RaC: Robot Learning for Long-Horizon Tasks by Scaling Recovery and Correction

Published 9 Sep 2025 in cs.RO and cs.LG | (2509.07953v1)

Abstract: Modern paradigms for robot imitation train expressive policy architectures on large amounts of human demonstration data. Yet performance on contact-rich, deformable-object, and long-horizon tasks plateau far below perfect execution, even with thousands of expert demonstrations. This is due to the inefficiency of existing ``expert'' data collection procedures based on human teleoperation. To address this issue, we introduce RaC, a new phase of training on human-in-the-loop rollouts after imitation learning pre-training. In RaC, we fine-tune a robotic policy on human intervention trajectories that illustrate recovery and correction behaviors. Specifically, during a policy rollout, human operators intervene when failure appears imminent, first rewinding the robot back to a familiar, in-distribution state and then providing a corrective segment that completes the current sub-task. Training on this data composition expands the robotic skill repertoire to include retry and adaptation behaviors, which we show are crucial for boosting both efficiency and robustness on long-horizon tasks. Across three real-world bimanual control tasks: shirt hanging, airtight container lid sealing, takeout box packing, and a simulated assembly task, RaC outperforms the prior state-of-the-art using 10$\times$ less data collection time and samples. We also show that RaC enables test-time scaling: the performance of the trained RaC policy scales linearly in the number of recovery maneuvers it exhibits. Videos of the learned policy are available at https://rac-scaling-robot.github.io/.

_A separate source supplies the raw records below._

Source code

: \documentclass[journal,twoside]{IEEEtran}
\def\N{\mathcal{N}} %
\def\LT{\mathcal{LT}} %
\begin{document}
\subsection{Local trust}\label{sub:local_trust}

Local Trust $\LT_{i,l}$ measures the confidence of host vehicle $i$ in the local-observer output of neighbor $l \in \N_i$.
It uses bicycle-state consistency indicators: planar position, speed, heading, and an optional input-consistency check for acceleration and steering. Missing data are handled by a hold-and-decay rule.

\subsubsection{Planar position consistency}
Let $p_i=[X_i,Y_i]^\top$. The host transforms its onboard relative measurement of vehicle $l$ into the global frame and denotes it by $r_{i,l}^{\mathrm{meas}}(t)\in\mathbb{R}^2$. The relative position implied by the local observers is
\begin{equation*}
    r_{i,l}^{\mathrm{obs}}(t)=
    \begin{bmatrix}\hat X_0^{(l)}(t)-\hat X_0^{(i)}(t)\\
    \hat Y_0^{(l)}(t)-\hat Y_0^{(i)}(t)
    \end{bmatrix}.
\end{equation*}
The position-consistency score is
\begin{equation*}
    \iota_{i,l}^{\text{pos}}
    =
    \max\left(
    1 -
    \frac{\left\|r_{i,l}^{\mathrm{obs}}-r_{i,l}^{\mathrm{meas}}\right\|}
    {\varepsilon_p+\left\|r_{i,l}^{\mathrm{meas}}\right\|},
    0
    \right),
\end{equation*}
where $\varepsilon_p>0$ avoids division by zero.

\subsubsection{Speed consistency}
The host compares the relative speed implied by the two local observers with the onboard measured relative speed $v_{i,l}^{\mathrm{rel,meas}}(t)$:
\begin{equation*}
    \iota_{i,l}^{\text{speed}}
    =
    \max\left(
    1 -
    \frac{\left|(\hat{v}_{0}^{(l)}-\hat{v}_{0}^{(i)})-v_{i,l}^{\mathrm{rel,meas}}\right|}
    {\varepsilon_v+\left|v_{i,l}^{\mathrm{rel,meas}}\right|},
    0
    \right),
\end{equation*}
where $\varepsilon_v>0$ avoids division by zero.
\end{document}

Abstract PDF Upgrade to Chat

Authors (7)

Summary

The paper presents a novel RaC framework that explicitly pairs recovery and correction segments during human interventions to overcome data distribution challenges in robotic tasks.
It achieves up to a 10× reduction in data requirements and higher success rates on long-horizon, contact-rich tasks compared to traditional imitation learning methods.
The approach leverages a 300M parameter multimodal diffusion transformer with systematic episode termination to prevent error compounding and enable linear test-time scaling.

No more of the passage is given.